**Directions for this task:**
Go through the listing and state how many lines hold the string "都是一片湖". Nothing else is needed.

===== Entries supplied

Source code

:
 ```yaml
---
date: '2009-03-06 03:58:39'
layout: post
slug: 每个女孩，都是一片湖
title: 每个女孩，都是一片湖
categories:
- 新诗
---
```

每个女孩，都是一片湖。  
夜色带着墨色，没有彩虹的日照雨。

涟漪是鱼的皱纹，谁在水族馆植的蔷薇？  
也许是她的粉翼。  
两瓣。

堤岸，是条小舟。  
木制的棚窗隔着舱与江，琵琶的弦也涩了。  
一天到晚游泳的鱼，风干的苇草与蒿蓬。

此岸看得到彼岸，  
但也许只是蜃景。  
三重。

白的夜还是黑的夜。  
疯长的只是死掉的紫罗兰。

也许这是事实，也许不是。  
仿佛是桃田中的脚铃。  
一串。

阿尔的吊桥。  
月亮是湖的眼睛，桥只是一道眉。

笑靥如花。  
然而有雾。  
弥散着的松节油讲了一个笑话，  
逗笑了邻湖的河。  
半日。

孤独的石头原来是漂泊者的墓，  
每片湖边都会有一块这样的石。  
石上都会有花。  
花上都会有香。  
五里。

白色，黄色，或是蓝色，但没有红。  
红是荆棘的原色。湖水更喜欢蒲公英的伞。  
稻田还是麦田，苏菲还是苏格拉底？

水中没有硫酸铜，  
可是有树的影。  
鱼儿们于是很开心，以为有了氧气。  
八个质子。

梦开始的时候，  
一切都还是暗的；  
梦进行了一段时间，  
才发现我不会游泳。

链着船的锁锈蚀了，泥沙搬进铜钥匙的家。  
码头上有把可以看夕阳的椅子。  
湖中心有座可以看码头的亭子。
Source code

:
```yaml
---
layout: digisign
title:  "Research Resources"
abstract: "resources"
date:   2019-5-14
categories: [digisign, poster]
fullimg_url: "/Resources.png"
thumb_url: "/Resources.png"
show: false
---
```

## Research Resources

==========

**Response:**
3